Multinational blue chips throughout the value chain
The SUP producer segment is dominated by large fossil fuel companies like Saudi Aramco, ExxonMobil and Chevron. Aramco accounts for just over half of the sector market capitalisation, so Planet Tracker removed the company from its analysis to avoid distortion of the results. The midstream segment of packaging producers represents a smaller overall market cap and includes specialist companies employing various materials including aluminium. The large downstream consumer staples segment includes familiar brand names like Coca-Cola, PepsiCo, Nestlé and Unilever, four of the Top 5 worst plastic polluters of the past five years.
Complex risk profile of the plastic industry
What risks should investors consider when looking at exposure to plastics within their portfolio? According to Planet Tracker, there are multiple physical, legal, reputational, and transitional risks. Plastic accounts for 3.4% of global greenhouse gas (GHG) emissions, a proportion that is expected to rise as overall production triples by 2060. Plastics-related litigation is forecast to grow as the harmful effects of the chemicals used in plastic production are better understood and detected. Companies in the sector are also increasingly the subject of greenwashing allegations, carrying reputational and financial risk from potential lawsuits and regulatory penalties. Finally, Planet Tracker highlights the transitions risks faced by companies failing to adapt to the rapidly growing number of waste and packaging related national regulations being introduced each year, often under the banner of Extended Producer Responsibility (EPR). More than 700 such policies have been introduced in the decade up to 2022.
Investors missing the full picture
Planet Tracker’s analysis of the equity risk premia associated with companies in the 3 segments of the plastic value chain revealed that investors are anticipating either stable or declining risks for the industry. This contrasts with their apparently heightened concerns over other materials-based sectors such as chemicals and paper production. Planet Tracker therefore believes that many investors have an incomplete understanding of the full risk profile of the plastics industry. While the connections with petrochemical-related GHG emissions and environmental pollution are relatively clear, other factors such as the effects of plastics-related “forever” chemicals and adverse societal effects in the Global South are not being sufficiently priced in by investors.

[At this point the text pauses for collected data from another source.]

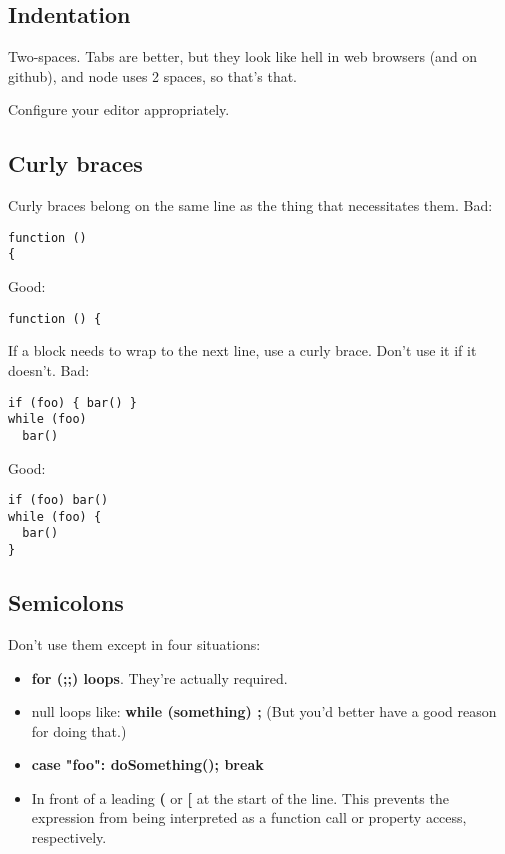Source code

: \subsection{Indentation}
Two-spaces. Tabs are better, but they look like hell in web browsers (and on github), and node uses 2 spaces, so that's that.

Configure your editor appropriately.

\subsection{Curly braces}

Curly braces belong on the same line as the thing that necessitates them. Bad:

\lstset{language=Javascript,caption=Bad curly braces placement - 1}
\begin{lstlisting}
function ()
{
\end{lstlisting}
  
Good:

\lstset{language=Javascript,caption=Good curly braces placement - 1}
\begin{lstlisting}
function () {
\end{lstlisting}

If a block needs to wrap to the next line, use a curly brace. Don't use it if it doesn't. Bad:

\lstset{language=Javascript,caption=Bad curly braces placement - 2}
\begin{lstlisting}
if (foo) { bar() }
while (foo)
  bar()
\end{lstlisting}

Good:

\lstset{language=Javascript,caption=Good curly braces placement - 2}
\begin{lstlisting}
if (foo) bar()
while (foo) {
  bar()
}
\end{lstlisting}

\subsection{Semicolons}

Don't use them except in four situations:

\begin{itemize}
  \item \textbf{for (;;) loops}. They're actually required.
  \item null loops like: \textbf{while (something) ;} (But you'd better have a good reason for doing that.)
  \item \textbf{case "foo": doSomething(); break}
  \item In front of a leading \textbf{(} or \textbf{[} at the start of the line. This prevents the expression from being interpreted as a function call or property access, respectively.
\end{itemize}

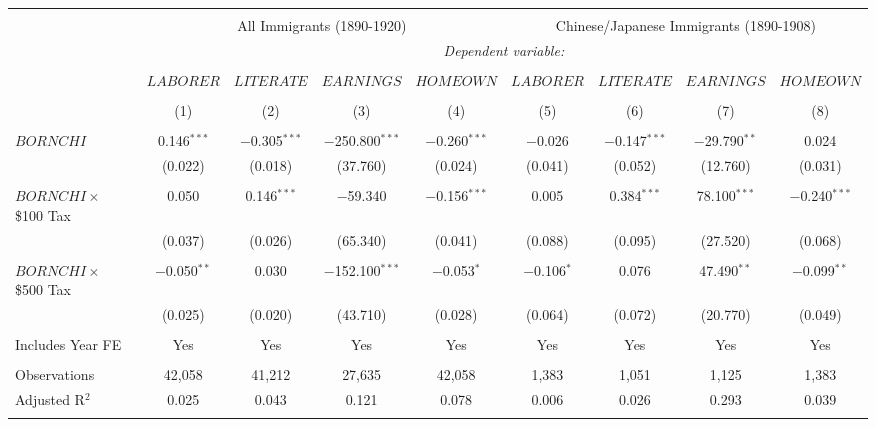 
\begin{tabular}{@{\extracolsep{5pt}}lcccccccc} 
\\[-1.8ex]\hline 
\hline \\[-1.8ex] 
 & \multicolumn{4}{c}{All Immigrants (1890-1920)} & \multicolumn{4}{c}{Chinese/Japanese Immigrants (1890-1908)} \\ 
 & \multicolumn{8}{c}{\textit{Dependent variable:}} \\ 
\cline{2-9} 
\\[-1.8ex] & $LABORER$ & $LITERATE$ & $EARNINGS$ & $HOMEOWN$ & $LABORER$ & $LITERATE$ & $EARNINGS$ & $HOMEOWN$ \\ 
\\[-1.8ex] & (1) & (2) & (3) & (4) & (5) & (6) & (7) & (8)\\ 
\hline \\[-1.8ex] 
 $BORNCHI$ & 0.146$^{***}$ & $-$0.305$^{***}$ & $-$250.800$^{***}$ & $-$0.260$^{***}$ & $-$0.026 & $-$0.147$^{***}$ & $-$29.790$^{**}$ & 0.024 \\ 
  & (0.022) & (0.018) & (37.760) & (0.024) & (0.041) & (0.052) & (12.760) & (0.031) \\ 
  & & & & & & & & \\ 
 $BORNCHI \times$ \$100 Tax & 0.050 & 0.146$^{***}$ & $-$59.340 & $-$0.156$^{***}$ & 0.005 & 0.384$^{***}$ & 78.100$^{***}$ & $-$0.240$^{***}$ \\ 
  & (0.037) & (0.026) & (65.340) & (0.041) & (0.088) & (0.095) & (27.520) & (0.068) \\ 
  & & & & & & & & \\ 
 $BORNCHI \times$ \$500 Tax & $-$0.050$^{**}$ & 0.030 & $-$152.100$^{***}$ & $-$0.053$^{*}$ & $-$0.106$^{*}$ & 0.076 & 47.490$^{**}$ & $-$0.099$^{**}$ \\ 
  & (0.025) & (0.020) & (43.710) & (0.028) & (0.064) & (0.072) & (20.770) & (0.049) \\ 
  & & & & & & & & \\ 
Includes Year FE & Yes & Yes & Yes & Yes & Yes & Yes & Yes & Yes \\ 
\hline \\[-1.8ex] 
Observations & 42,058 & 41,212 & 27,635 & 42,058 & 1,383 & 1,051 & 1,125 & 1,383 \\ 
Adjusted R$^{2}$ & 0.025 & 0.043 & 0.121 & 0.078 & 0.006 & 0.026 & 0.293 & 0.039 \\ 
\hline \\[-1.8ex] 
\end{tabular} 

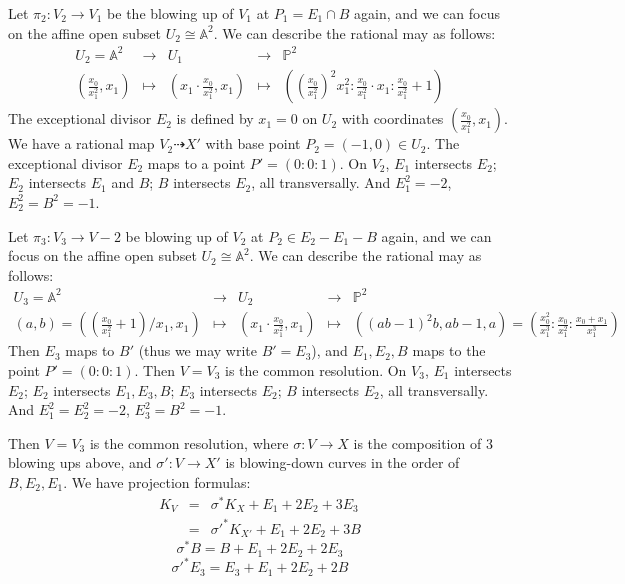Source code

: \documentclass{article}
\begin{document}
Let $ \pi_2:V_2\to V_1 $ be the blowing up of  $ V_1 $ at $ P_1=E_1\cap B $ again, and we can focus on the affine open subset $ U_2\cong \mathbb{A}^2 $. We can describe the rational may as follows:
$$ \begin{array}{rccccc}
  U_2=\mathbb{A}^2&\to&U_1&\to&\mathbb{P}^2 \\
  (\frac{x_0}{x_1^2},x_1)&\mapsto&(x_1\cdot \frac{x_0}{x_1^2},x_1)&\mapsto &((\frac{x_0}{x_1^2})^2x_1^2:\frac{x_0}{x_1^2}\cdot x_1:\frac{x_0}{x_1^2}+1)
\end{array} $$
The exceptional divisor $ E_2 $ is defined by $ x_1=0 $ on $ U_2 $ with coordinates $ (\frac{x_0}{x_1^2},x_1) $. We have a rational map $ V_2\dashrightarrow X' $ with base point $ P_2=(-1,0)\in U_2 $. The exceptional divisor $ E_2 $  maps to a point $ P'=(0:0:1) $. On $ V_2 $, $ E_1 $ intersects $ E_2 $; $ E_2 $ intersects $ E_1$ and $B $;  $ B $ intersects $ E_2 $, all transversally. And $ E_1^2=-2 $, $ E_2^2= B^2=-1 $.

Let $ \pi_3:V_3\to V-2 $ be blowing up of  $ V_2 $ at $ P_2\in E_2-E_1-B $ again, and we can focus on the affine open subset $ U_2\cong \mathbb{A}^2 $. We can describe the rational may as follows:
$$ \begin{array}{rccccc}
  U_3=\mathbb{A}^2&\to&U_2&\to&\mathbb{P}^2 \\
  (a,b)=((\frac{x_0}{x_1^2}+1)/x_1,x_1)&\mapsto&(x_1\cdot \frac{x_0}{x_1^2},x_1)&\mapsto &((ab-1)^2b,ab-1,a)=(\frac{x_0^2}{x_1^3}:\frac{x_0}{x_1^2}:\frac{x_0+x_1}{x_1^3})
\end{array} $$
Then $ E_3 $ maps to $ B' $ (thus we may write $ B'=E_3 $), and $ E_1,E_2,B $ maps to the point $ P'=(0:0:1) $. Then $ V=V_3 $ is the common resolution. On $ V_3 $, $ E_1 $ intersects $ E_2 $; $ E_2 $ intersects $ E_1,E_3,B $; $ E_3 $ intersects $ E_2 $; $ B $ intersects $ E_2 $, all transversally. And $ E_1^2=E_2^2=-2 $, $ E_3^2=B^2=-1 $.

Then $ V=V_3 $ is the common resolution, where $ \sigma:V\to X $ is the composition of 3 blowing ups above, and $ \sigma':V\to X' $ is blowing-down curves in the order of $ B,E_2,E_1 $. We have projection formulas:
$$ \begin{array}{rcl}
  K_V&=&\sigma^*K_X+E_1+2E_2+3E_3\\
  &=&\sigma'^*K_{X'}+E_1+2E_2+3B
\end{array} $$
$$ \sigma^*B=B+E_1+2E_2+2E_3 $$
$$ \sigma'^*E_3=E_3+E_1+2E_2+2B $$
\end{document}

The implementation of a global plastic treaty in 2024 is expected to bring far greater scrutiny upon the plastics industry, along with additional reporting requirements for institutional investors. Planet Tracker’s report provides a good starting point for evaluating plastics-related risks in institutional portfolios and engaging with external managers on the topic. Plastic pollution was the main focus of the UN-sponsored World Environment Day on June 5th and it will most likely continue to rise up the sustainable investing agenda for the foreseeable future.